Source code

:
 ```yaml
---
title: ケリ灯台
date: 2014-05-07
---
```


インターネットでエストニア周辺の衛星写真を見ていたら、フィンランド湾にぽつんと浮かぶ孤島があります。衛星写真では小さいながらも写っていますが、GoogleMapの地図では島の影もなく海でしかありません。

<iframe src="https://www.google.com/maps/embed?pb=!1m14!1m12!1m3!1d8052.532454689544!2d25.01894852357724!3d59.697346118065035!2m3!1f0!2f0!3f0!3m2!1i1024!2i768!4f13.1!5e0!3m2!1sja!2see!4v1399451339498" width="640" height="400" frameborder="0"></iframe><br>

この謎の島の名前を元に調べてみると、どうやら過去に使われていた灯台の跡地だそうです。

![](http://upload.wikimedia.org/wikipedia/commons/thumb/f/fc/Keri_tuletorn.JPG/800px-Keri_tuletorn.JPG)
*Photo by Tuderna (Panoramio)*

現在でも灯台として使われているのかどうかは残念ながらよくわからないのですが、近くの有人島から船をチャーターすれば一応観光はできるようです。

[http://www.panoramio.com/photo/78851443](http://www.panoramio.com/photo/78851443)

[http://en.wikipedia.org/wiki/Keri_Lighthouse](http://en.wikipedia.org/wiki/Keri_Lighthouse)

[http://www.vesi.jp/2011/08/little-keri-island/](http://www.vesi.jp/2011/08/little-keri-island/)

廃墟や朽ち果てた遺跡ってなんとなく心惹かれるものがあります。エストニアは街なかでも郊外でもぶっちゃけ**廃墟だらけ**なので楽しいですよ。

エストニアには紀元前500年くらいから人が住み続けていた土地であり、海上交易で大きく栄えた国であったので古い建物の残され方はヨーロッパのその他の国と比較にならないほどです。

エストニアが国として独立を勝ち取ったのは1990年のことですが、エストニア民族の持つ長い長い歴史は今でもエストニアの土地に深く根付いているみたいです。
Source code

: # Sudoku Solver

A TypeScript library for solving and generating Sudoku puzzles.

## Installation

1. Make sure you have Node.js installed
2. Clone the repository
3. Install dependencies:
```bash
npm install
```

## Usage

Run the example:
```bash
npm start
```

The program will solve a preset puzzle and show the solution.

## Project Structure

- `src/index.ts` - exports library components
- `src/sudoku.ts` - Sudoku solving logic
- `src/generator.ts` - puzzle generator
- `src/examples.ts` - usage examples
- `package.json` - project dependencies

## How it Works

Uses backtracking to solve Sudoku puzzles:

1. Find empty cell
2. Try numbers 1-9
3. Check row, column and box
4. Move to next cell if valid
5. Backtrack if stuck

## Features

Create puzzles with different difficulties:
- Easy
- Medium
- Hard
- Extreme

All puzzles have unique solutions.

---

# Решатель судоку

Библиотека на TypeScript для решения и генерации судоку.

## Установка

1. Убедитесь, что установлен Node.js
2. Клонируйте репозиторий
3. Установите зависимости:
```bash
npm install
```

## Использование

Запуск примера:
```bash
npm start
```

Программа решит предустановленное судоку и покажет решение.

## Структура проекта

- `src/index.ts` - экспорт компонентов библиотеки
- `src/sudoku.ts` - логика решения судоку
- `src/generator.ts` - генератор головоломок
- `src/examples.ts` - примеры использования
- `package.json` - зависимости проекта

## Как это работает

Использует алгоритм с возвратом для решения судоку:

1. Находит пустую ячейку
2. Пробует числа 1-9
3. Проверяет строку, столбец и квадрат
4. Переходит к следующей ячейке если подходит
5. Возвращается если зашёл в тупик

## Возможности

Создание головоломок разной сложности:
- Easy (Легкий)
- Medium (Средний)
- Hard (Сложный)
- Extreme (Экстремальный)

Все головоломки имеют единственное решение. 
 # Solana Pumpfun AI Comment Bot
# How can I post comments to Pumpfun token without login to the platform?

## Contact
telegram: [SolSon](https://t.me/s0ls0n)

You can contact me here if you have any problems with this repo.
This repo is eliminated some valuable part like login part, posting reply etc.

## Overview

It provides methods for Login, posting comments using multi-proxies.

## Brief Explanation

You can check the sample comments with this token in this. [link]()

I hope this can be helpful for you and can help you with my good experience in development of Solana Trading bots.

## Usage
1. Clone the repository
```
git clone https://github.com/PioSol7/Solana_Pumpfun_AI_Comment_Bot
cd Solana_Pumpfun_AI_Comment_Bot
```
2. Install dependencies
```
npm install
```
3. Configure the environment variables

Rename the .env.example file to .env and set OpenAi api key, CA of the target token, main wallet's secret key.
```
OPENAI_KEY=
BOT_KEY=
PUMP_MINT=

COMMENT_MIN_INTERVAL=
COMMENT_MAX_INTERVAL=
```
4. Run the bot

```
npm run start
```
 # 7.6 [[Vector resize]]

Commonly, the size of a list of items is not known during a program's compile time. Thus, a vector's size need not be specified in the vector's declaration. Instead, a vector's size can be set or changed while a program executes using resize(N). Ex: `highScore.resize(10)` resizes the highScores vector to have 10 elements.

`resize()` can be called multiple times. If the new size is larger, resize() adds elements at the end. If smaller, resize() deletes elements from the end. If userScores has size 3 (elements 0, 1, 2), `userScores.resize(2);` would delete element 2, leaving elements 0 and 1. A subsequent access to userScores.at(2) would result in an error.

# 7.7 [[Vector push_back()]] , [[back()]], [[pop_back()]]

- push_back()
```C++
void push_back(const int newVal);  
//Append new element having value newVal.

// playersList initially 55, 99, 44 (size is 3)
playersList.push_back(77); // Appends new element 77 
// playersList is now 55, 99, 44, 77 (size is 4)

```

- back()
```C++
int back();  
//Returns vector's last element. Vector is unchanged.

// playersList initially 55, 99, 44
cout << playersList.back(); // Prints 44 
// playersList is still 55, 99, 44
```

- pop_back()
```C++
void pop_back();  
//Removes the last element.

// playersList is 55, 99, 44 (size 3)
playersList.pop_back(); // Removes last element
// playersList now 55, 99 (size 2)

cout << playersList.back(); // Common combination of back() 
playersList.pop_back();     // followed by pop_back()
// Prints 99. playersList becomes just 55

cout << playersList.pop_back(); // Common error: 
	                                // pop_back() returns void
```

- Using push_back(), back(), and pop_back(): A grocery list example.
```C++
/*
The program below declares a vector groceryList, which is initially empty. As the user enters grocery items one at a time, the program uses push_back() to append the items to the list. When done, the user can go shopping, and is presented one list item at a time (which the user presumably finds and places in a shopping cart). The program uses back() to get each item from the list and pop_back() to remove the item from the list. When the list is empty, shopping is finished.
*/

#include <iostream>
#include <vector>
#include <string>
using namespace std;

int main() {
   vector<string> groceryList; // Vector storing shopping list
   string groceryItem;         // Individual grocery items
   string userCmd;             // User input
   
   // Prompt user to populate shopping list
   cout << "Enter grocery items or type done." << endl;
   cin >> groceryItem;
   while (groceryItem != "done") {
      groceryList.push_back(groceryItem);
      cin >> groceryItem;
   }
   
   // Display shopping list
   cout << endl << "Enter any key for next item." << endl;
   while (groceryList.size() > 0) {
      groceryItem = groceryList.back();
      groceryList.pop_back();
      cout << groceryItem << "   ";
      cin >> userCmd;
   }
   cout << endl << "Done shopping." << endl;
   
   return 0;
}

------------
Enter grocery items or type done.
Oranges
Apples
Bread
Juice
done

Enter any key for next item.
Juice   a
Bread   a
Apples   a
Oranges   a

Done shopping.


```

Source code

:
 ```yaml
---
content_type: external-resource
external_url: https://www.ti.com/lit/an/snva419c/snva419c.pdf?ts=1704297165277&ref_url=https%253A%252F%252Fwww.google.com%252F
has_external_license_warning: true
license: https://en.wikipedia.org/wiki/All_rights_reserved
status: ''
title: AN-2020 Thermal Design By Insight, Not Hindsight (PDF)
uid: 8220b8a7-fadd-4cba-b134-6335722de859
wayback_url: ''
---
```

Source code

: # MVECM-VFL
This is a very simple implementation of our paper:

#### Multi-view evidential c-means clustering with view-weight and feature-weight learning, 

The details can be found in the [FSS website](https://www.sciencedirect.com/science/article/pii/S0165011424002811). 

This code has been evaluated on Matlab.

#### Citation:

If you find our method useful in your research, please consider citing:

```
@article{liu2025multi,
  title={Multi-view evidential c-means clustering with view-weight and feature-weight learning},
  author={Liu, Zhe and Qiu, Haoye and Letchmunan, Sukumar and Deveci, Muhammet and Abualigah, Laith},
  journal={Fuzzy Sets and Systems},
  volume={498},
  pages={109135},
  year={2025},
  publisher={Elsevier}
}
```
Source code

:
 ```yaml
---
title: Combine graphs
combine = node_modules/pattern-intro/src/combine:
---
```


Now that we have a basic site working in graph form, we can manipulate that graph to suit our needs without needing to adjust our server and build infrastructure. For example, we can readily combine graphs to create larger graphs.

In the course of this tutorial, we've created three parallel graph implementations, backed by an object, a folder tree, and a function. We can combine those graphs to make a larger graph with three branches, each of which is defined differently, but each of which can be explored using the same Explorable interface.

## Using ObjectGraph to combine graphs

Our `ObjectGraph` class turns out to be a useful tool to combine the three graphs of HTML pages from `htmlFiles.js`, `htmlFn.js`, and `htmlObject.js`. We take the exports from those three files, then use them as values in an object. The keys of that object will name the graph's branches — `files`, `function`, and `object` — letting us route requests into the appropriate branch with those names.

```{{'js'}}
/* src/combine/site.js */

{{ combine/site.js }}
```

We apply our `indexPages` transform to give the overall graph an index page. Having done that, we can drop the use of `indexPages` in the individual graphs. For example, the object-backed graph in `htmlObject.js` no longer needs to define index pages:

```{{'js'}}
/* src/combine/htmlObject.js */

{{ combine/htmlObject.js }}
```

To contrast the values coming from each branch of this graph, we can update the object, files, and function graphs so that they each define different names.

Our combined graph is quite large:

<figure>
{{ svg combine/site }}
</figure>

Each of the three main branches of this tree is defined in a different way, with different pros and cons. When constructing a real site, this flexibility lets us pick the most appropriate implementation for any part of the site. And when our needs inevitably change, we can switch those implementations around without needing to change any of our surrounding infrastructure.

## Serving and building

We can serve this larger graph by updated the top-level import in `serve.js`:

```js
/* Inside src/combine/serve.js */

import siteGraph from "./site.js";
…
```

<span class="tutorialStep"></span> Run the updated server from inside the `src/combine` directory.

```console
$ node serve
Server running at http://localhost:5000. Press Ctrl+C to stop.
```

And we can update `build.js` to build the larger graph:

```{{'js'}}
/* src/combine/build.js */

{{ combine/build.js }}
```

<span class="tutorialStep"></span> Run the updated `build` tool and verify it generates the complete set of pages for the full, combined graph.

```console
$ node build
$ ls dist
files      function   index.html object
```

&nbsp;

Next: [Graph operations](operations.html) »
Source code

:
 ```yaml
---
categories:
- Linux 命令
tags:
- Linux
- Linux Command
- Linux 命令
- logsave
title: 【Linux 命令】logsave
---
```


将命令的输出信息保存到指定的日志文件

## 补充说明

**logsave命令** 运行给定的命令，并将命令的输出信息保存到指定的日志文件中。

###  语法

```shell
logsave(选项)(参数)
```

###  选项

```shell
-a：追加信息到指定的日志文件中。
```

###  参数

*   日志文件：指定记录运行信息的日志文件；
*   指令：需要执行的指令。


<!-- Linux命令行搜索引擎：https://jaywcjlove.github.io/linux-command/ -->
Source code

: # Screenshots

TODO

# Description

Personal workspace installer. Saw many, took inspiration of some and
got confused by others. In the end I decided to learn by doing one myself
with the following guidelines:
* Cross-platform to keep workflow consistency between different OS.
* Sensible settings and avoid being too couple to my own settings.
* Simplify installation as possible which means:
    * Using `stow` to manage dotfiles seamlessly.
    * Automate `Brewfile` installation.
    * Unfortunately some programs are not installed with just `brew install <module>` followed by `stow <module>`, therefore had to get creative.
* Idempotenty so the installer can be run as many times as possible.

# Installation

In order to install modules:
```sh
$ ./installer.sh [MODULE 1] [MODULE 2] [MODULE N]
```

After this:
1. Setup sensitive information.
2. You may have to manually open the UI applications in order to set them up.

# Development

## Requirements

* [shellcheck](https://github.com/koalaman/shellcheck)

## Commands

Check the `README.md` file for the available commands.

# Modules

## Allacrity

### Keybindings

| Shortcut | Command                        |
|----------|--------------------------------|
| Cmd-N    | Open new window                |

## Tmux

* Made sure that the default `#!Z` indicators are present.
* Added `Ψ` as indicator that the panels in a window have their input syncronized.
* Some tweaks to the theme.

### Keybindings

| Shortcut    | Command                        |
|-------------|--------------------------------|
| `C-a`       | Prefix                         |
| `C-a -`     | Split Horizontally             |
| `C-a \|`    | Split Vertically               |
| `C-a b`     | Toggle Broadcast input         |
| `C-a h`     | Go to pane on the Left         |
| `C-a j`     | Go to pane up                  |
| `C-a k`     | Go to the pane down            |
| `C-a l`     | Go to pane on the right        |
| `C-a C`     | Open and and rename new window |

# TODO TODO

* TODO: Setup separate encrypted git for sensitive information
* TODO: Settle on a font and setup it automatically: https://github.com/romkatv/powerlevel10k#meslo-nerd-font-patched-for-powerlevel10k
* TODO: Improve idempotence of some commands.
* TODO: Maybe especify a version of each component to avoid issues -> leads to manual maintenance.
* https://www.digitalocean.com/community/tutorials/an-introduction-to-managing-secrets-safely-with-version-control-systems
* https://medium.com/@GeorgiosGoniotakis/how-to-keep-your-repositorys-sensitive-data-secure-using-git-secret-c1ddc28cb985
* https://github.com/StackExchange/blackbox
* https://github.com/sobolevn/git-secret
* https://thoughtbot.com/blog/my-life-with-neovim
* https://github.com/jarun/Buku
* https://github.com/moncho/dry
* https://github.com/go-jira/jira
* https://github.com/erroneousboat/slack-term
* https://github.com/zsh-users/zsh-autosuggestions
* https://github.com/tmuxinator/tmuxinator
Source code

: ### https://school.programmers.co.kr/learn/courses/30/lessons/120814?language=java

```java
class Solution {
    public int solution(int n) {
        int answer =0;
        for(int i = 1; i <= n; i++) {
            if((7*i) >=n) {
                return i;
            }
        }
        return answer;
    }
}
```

# # #

# Problem to work on
Lines of the listing above that include the string "your" should each be copied.

# Result below
If you find our method useful in your research, please consider citing:
* https://medium.com/@GeorgiosGoniotakis/how-to-keep-your-repositorys-sensitive-data-secure-using-git-secret-c1ddc28cb985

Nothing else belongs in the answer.